Evan Forster on a common admissions essay pitfall, and how to avoid it.

Late into another Friday night college-bound session at Chess-in-the-Schools--the non-profit organization that helps New York inner-city kids get into college--Carter asked me to help edit his mentee’s college personal statement. Carter, a mentor with the program, was so confused by the details of the student’s essay that he couldn’t get past the first paragraph. In my capacity as College Advisor, I grabbed a hold of Katie, my assistant, who is also a CIS mentor, to get her help as well. We all sat down to read Ziploq’s essay.

Ziploq’s opening paragraph included the following: “I spent the summer helping Ramapo with chess.”“Is Ramapo an Indian tribe?” Carter asked. “I think it’s a college in New Jersey,” Katie said.

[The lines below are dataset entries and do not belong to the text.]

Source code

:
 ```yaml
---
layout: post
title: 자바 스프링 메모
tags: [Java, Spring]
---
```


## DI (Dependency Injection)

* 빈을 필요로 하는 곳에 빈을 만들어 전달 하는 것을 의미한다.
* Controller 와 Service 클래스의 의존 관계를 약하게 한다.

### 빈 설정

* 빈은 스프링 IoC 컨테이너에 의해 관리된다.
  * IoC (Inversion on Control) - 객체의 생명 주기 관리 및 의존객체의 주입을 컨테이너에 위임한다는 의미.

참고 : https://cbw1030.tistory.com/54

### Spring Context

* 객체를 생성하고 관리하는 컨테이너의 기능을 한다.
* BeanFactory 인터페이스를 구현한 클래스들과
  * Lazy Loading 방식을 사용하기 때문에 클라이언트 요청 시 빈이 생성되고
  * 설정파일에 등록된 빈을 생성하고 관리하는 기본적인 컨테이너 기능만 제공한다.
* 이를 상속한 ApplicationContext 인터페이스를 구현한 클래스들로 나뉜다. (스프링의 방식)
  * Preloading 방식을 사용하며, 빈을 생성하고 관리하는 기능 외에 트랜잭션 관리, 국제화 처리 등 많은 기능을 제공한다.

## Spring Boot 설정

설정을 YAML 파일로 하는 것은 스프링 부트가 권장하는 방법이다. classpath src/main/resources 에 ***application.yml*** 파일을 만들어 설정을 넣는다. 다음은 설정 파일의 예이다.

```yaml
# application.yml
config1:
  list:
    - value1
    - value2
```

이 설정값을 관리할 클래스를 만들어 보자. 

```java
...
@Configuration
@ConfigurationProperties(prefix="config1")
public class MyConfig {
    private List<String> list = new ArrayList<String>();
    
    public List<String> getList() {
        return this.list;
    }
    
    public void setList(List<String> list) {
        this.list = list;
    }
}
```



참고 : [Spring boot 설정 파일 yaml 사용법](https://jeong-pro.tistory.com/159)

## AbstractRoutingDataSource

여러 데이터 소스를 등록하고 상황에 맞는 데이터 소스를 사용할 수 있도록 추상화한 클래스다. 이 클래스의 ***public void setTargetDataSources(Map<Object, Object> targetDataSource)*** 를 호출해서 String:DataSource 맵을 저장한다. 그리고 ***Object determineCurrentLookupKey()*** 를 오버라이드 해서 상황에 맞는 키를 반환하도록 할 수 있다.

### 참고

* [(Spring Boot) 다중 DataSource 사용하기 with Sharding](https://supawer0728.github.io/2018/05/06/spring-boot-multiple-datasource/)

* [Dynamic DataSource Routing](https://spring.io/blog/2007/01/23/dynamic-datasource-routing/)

Ziploq had had enough. “Ramapo is a sleepaway camp that helps students master chess—among many, many other things,” he said, rolling his eyes as if Carter and Katie were both idiots. “Um, how would I know that unless you include that detail in the essay?” Carter asked Ziploq.

I found Carter’s retort to be hilarious: Just a week earlier, Carter had looked at me like I was an idiot when I didn’t know what the word “quals” meant when he used it in an HBS leadership essay draft (for the record, “quals” has something to do with marketing materials produced by an investment bank to establish its qualifications for a banking gig).

Whether you’re applying to college or graduate school, always remember: admissions officers don’t work in the same office as you, they don’t live with you, and they certainly don’t read minds (at least not any I have ever met). They’re smart, and some—though certainly not all—may have worked in finance or even been counselors at Camp Ramapo. But do you really want to take that chance? Is potentially impressing your admissions officer with “inside knowledge” worth the much bigger chance you’ll alienate or confuse them?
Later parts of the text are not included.